PROBLEM DETAILS
The output should be limited to the line holding "Output ChatGPT 5" and the lines after it through the end of the entries, each restated exactly.

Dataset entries

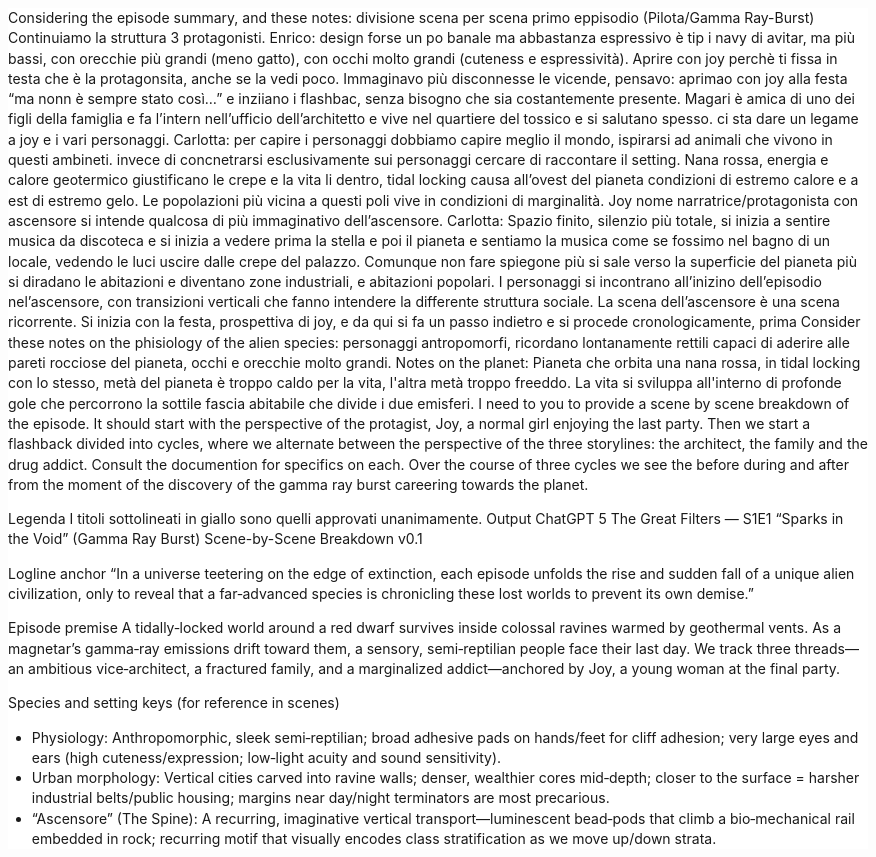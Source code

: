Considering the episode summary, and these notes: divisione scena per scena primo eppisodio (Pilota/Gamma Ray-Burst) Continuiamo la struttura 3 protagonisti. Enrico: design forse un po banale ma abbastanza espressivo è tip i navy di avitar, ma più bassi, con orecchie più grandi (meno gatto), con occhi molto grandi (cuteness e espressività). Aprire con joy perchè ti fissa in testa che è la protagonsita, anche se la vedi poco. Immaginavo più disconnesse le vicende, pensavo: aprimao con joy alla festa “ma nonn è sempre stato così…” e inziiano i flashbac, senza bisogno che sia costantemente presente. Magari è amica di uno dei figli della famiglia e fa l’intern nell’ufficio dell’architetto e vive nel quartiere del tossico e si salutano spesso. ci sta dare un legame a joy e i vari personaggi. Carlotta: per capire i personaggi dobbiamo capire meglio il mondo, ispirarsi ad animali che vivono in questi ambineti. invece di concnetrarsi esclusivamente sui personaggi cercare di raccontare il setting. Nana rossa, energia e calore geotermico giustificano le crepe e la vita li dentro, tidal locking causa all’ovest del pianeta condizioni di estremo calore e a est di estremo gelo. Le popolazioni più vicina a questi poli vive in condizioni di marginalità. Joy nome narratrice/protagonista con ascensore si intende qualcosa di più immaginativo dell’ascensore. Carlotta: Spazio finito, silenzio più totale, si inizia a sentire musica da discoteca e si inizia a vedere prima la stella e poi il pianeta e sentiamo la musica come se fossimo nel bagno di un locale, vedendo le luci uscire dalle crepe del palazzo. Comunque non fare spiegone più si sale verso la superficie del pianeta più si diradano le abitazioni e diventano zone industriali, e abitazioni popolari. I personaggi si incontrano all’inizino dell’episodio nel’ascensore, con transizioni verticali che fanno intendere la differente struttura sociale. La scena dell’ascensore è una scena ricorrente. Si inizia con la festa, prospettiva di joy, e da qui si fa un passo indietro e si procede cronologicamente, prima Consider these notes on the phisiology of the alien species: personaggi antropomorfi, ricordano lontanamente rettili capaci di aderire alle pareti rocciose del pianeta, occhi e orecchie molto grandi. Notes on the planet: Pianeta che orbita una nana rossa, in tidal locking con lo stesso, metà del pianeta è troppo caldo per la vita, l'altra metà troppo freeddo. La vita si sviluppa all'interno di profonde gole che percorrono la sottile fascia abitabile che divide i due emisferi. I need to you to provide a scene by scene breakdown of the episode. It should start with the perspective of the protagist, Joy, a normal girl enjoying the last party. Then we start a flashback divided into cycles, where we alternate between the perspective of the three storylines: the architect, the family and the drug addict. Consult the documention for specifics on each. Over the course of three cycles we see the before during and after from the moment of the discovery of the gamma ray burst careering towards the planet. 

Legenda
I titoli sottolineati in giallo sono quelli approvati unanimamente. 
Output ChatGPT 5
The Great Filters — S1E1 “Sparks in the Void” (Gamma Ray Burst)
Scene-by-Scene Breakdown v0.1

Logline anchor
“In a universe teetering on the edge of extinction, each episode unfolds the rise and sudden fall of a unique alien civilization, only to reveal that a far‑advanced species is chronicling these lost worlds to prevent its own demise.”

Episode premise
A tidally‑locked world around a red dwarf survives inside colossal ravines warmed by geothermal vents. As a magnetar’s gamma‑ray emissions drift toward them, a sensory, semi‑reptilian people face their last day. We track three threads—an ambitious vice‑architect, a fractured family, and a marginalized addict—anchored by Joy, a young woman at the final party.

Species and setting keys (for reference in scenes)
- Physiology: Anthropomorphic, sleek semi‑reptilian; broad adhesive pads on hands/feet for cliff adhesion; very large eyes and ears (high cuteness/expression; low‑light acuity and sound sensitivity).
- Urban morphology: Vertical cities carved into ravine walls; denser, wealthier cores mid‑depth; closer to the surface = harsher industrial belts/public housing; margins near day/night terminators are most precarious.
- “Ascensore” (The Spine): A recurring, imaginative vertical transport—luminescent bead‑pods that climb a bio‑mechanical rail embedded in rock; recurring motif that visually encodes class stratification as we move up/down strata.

RESPONSE AREA
Output ChatGPT 5
The Great Filters — S1E1 “Sparks in the Void” (Gamma Ray Burst)
Scene-by-Scene Breakdown v0.1

Logline anchor
“In a universe teetering on the edge of extinction, each episode unfolds the rise and sudden fall of a unique alien civilization, only to reveal that a far‑advanced species is chronicling these lost worlds to prevent its own demise.”

Episode premise
A tidally‑locked world around a red dwarf survives inside colossal ravines warmed by geothermal vents. As a magnetar’s gamma‑ray emissions drift toward them, a sensory, semi‑reptilian people face their last day. We track three threads—an ambitious vice‑architect, a fractured family, and a marginalized addict—anchored by Joy, a young woman at the final party.

Species and setting keys (for reference in scenes)
- Physiology: Anthropomorphic, sleek semi‑reptilian; broad adhesive pads on hands/feet for cliff adhesion; very large eyes and ears (high cuteness/expression; low‑light acuity and sound sensitivity).
- Urban morphology: Vertical cities carved into ravine walls; denser, wealthier cores mid‑depth; closer to the surface = harsher industrial belts/public housing; margins near day/night terminators are most precarious.
- “Ascensore” (The Spine): A recurring, imaginative vertical transport—luminescent bead‑pods that climb a bio‑mechanical rail embedded in rock; recurring motif that visually encodes class stratification as we move up/down strata.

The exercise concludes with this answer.